Disabled people were prominent at the court of the Spanish Habsburgs. Janet Ravenscroft examines the roles they played and draws comparisons with modern attitudes towards physical imperfection.
The recent Paralympic Games forced the able-bodied among us to pay serious attention to the disabled minority in our midst, perhaps for the first time. One of the achievements of the games was to bring the athletes’ differences to the fore while, paradoxically, making their disabilities far less remarkable than their extraordinary abilities. Encounters of this kind force us to reconsider how we define and value disability and the ways in which we interact with people who are not ‘like us’.
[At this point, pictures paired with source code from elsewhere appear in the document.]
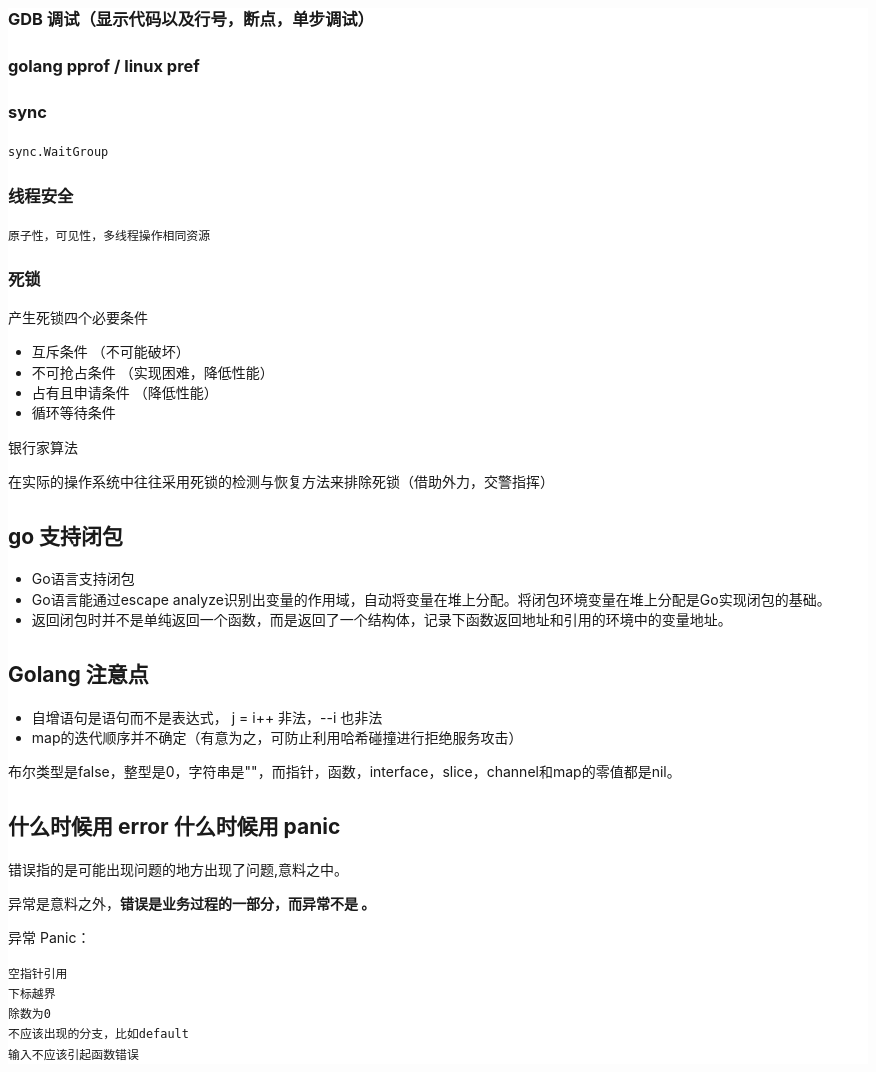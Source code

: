 
### GDB 调试（显示代码以及行号，断点，单步调试）

### golang pprof / linux pref

### sync
	
	sync.WaitGroup


### 线程安全

	原子性，可见性，多线程操作相同资源

### 死锁

产生死锁四个必要条件

- 互斥条件 			（不可能破坏）
- 不可抢占条件		（实现困难，降低性能）
- 占有且申请条件 	（降低性能）
- 循环等待条件

银行家算法

在实际的操作系统中往往采用死锁的检测与恢复方法来排除死锁（借助外力，交警指挥）


## go 支持闭包

- Go语言支持闭包
- Go语言能通过escape analyze识别出变量的作用域，自动将变量在堆上分配。将闭包环境变量在堆上分配是Go实现闭包的基础。
- 返回闭包时并不是单纯返回一个函数，而是返回了一个结构体，记录下函数返回地址和引用的环境中的变量地址。


## Golang 注意点

- 自增语句是语句而不是表达式， j = i++ 非法，--i 也非法
- map的迭代顺序并不确定（有意为之，可防止利用哈希碰撞进行拒绝服务攻击）

布尔类型是false，整型是0，字符串是""，而指针，函数，interface，slice，channel和map的零值都是nil。


## 什么时候用 error 什么时候用 panic

错误指的是可能出现问题的地方出现了问题,意料之中。

异常是意料之外，**错误是业务过程的一部分，而异常不是 。**

异常 Panic：

	空指针引用
	下标越界
	除数为0
	不应该出现的分支，比如default
	输入不应该引起函数错误
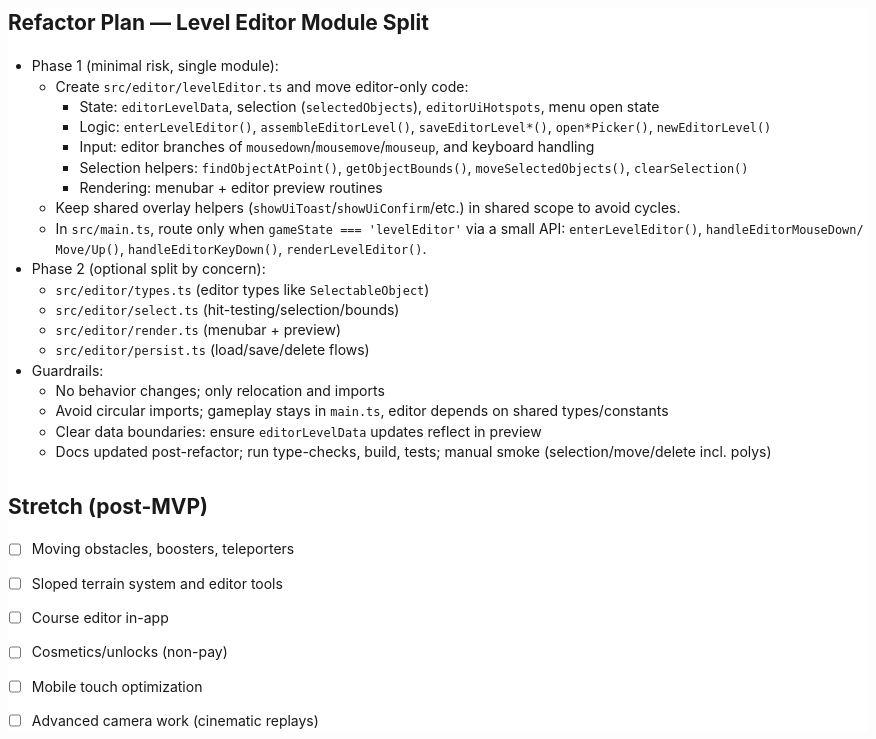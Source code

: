 ## Refactor Plan — Level Editor Module Split

- Phase 1 (minimal risk, single module):
  - Create `src/editor/levelEditor.ts` and move editor-only code:
    - State: `editorLevelData`, selection (`selectedObjects`), `editorUiHotspots`, menu open state
    - Logic: `enterLevelEditor()`, `assembleEditorLevel()`, `saveEditorLevel*()`, `open*Picker()`, `newEditorLevel()`
    - Input: editor branches of `mousedown`/`mousemove`/`mouseup`, and keyboard handling
    - Selection helpers: `findObjectAtPoint()`, `getObjectBounds()`, `moveSelectedObjects()`, `clearSelection()`
    - Rendering: menubar + editor preview routines
  - Keep shared overlay helpers (`showUiToast`/`showUiConfirm`/etc.) in shared scope to avoid cycles.
  - In `src/main.ts`, route only when `gameState === 'levelEditor'` via a small API: `enterLevelEditor()`, `handleEditorMouseDown/Move/Up()`, `handleEditorKeyDown()`, `renderLevelEditor()`.
- Phase 2 (optional split by concern):
  - `src/editor/types.ts` (editor types like `SelectableObject`)
  - `src/editor/select.ts` (hit-testing/selection/bounds)
  - `src/editor/render.ts` (menubar + preview)
  - `src/editor/persist.ts` (load/save/delete flows)
- Guardrails:
  - No behavior changes; only relocation and imports
  - Avoid circular imports; gameplay stays in `main.ts`, editor depends on shared types/constants
  - Clear data boundaries: ensure `editorLevelData` updates reflect in preview
  - Docs updated post-refactor; run type-checks, build, tests; manual smoke (selection/move/delete incl. polys)

## Stretch (post-MVP)
- [ ] Moving obstacles, boosters, teleporters
- [ ] Sloped terrain system and editor tools
- [ ] Course editor in-app
- [ ] Cosmetics/unlocks (non-pay)
- [ ] Mobile touch optimization
- [ ] Advanced camera work (cinematic replays)

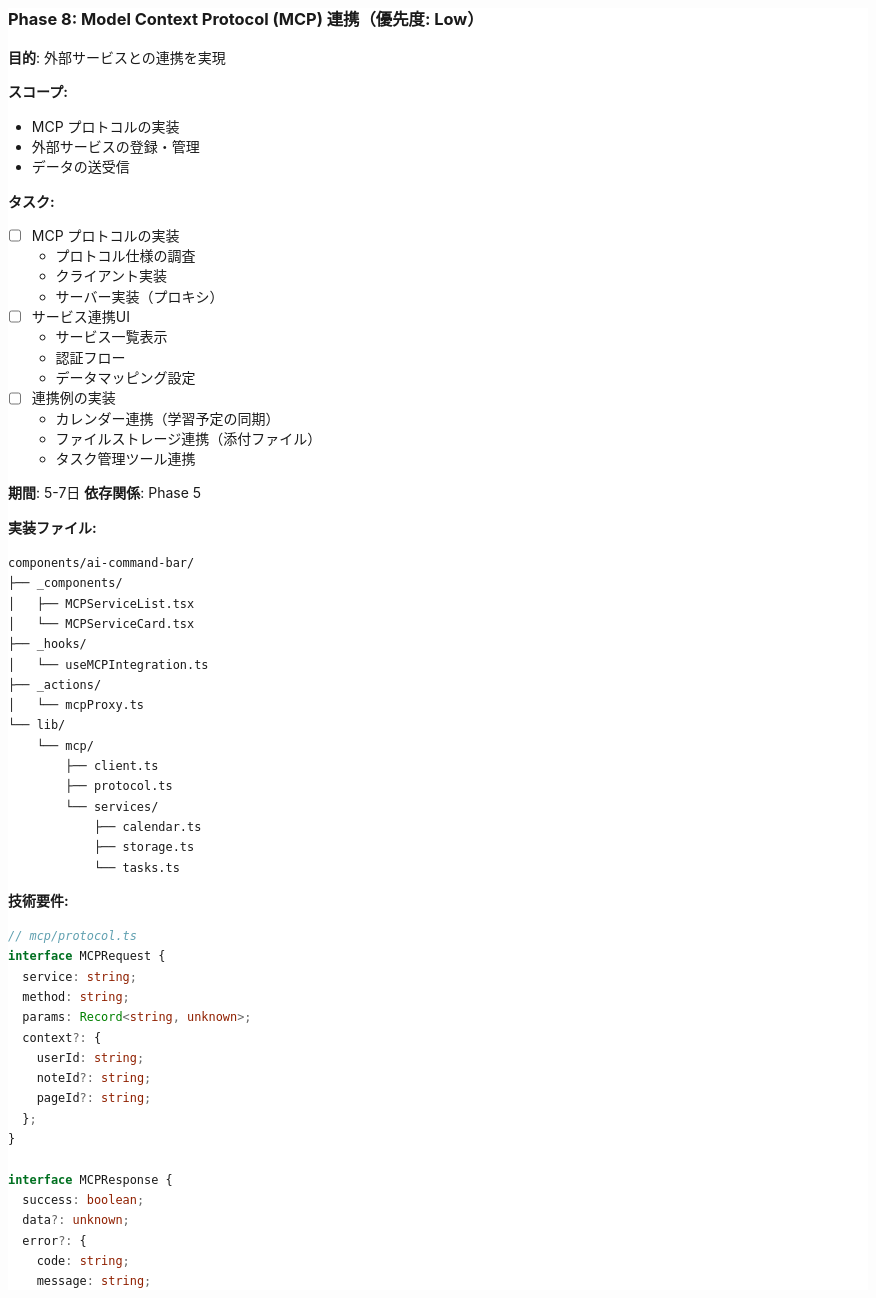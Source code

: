 
### Phase 8: Model Context Protocol (MCP) 連携（優先度: Low）

**目的**: 外部サービスとの連携を実現

**スコープ:**
- MCP プロトコルの実装
- 外部サービスの登録・管理
- データの送受信

**タスク:**
- [ ] MCP プロトコルの実装
  - プロトコル仕様の調査
  - クライアント実装
  - サーバー実装（プロキシ）
- [ ] サービス連携UI
  - サービス一覧表示
  - 認証フロー
  - データマッピング設定
- [ ] 連携例の実装
  - カレンダー連携（学習予定の同期）
  - ファイルストレージ連携（添付ファイル）
  - タスク管理ツール連携

**期間**: 5-7日
**依存関係**: Phase 5

**実装ファイル:**
```
components/ai-command-bar/
├── _components/
│   ├── MCPServiceList.tsx
│   └── MCPServiceCard.tsx
├── _hooks/
│   └── useMCPIntegration.ts
├── _actions/
│   └── mcpProxy.ts
└── lib/
    └── mcp/
        ├── client.ts
        ├── protocol.ts
        └── services/
            ├── calendar.ts
            ├── storage.ts
            └── tasks.ts
```

**技術要件:**
```typescript
// mcp/protocol.ts
interface MCPRequest {
  service: string;
  method: string;
  params: Record<string, unknown>;
  context?: {
    userId: string;
    noteId?: string;
    pageId?: string;
  };
}

interface MCPResponse {
  success: boolean;
  data?: unknown;
  error?: {
    code: string;
    message: string;
```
Historians are returning to ‘the body’ as a topic, questioning how disability was thought about in early modern Europe. For example, exciting work is being done on the nature and role of the court ‘fool’ in Tudor England (see All the King’s Fools, Suzannah Lipscomb, History Today, August 2011) and there has been a flurry of conferences and essays dedicated to the treatment of disability in Renaissance literature and art.
My work focuses on people with intellectual and physical disabilities – especially dwarfism – who lived in 16th- and 17th-century Spain. Although long overlooked by modern historians, the dwarfs played key roles at court as long-term companions and close personal servants to members of the Habsburg family. They had their own servants, were housed and fed by the monarch and regularly received gifts and clothes.